++++ Source data ++++
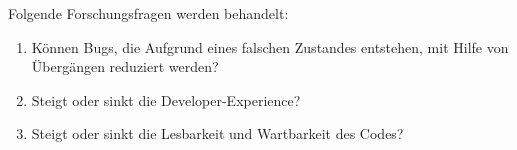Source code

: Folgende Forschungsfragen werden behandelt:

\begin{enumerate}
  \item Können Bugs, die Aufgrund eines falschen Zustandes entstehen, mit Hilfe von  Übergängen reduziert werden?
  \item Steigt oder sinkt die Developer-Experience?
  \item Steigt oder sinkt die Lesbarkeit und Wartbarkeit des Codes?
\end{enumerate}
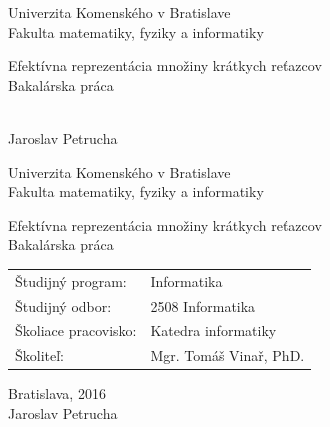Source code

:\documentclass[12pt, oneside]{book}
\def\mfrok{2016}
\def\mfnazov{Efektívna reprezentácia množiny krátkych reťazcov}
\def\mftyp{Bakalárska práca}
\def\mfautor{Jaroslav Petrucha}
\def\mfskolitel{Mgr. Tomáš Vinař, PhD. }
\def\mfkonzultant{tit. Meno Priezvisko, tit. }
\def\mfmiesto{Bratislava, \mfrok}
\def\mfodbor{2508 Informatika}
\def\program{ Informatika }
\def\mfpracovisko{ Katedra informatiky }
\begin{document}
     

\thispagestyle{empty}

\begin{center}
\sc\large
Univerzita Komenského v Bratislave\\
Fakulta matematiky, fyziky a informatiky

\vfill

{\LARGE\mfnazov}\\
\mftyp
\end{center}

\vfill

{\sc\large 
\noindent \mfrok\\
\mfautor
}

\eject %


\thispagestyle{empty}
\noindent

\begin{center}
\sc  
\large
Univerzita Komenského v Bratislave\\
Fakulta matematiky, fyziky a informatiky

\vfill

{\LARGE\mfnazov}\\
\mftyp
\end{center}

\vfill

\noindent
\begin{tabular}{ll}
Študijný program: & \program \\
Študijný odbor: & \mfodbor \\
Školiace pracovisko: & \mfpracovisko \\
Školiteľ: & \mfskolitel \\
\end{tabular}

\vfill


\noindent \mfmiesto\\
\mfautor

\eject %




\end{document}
++++
* **Work order**
Your task is to repeat the records exactly. Images do not belong in the copy.

* **Your solution**
Source code

: Folgende Forschungsfragen werden behandelt:

\begin{enumerate}
  \item Können Bugs, die Aufgrund eines falschen Zustandes entstehen, mit Hilfe von  Übergängen reduziert werden?
  \item Steigt oder sinkt die Developer-Experience?
  \item Steigt oder sinkt die Lesbarkeit und Wartbarkeit des Codes?
\end{enumerate}
Source code

:\documentclass[12pt, oneside]{book}
\def\mfrok{2016}
\def\mfnazov{Efektívna reprezentácia množiny krátkych reťazcov}
\def\mftyp{Bakalárska práca}
\def\mfautor{Jaroslav Petrucha}
\def\mfskolitel{Mgr. Tomáš Vinař, PhD. }
\def\mfkonzultant{tit. Meno Priezvisko, tit. }
\def\mfmiesto{Bratislava, \mfrok}
\def\mfodbor{2508 Informatika}
\def\program{ Informatika }
\def\mfpracovisko{ Katedra informatiky }
\begin{document}
     

\thispagestyle{empty}

\begin{center}
\sc\large
Univerzita Komenského v Bratislave\\
Fakulta matematiky, fyziky a informatiky

\vfill

{\LARGE\mfnazov}\\
\mftyp
\end{center}

\vfill

{\sc\large 
\noindent \mfrok\\
\mfautor
}

\eject %


\thispagestyle{empty}
\noindent

\begin{center}
\sc  
\large
Univerzita Komenského v Bratislave\\
Fakulta matematiky, fyziky a informatiky

\vfill

{\LARGE\mfnazov}\\
\mftyp
\end{center}

\vfill

\noindent
\begin{tabular}{ll}
Študijný program: & \program \\
Študijný odbor: & \mfodbor \\
Školiace pracovisko: & \mfpracovisko \\
Školiteľ: & \mfskolitel \\
\end{tabular}

\vfill


\noindent \mfmiesto\\
\mfautor

\eject %




\end{document}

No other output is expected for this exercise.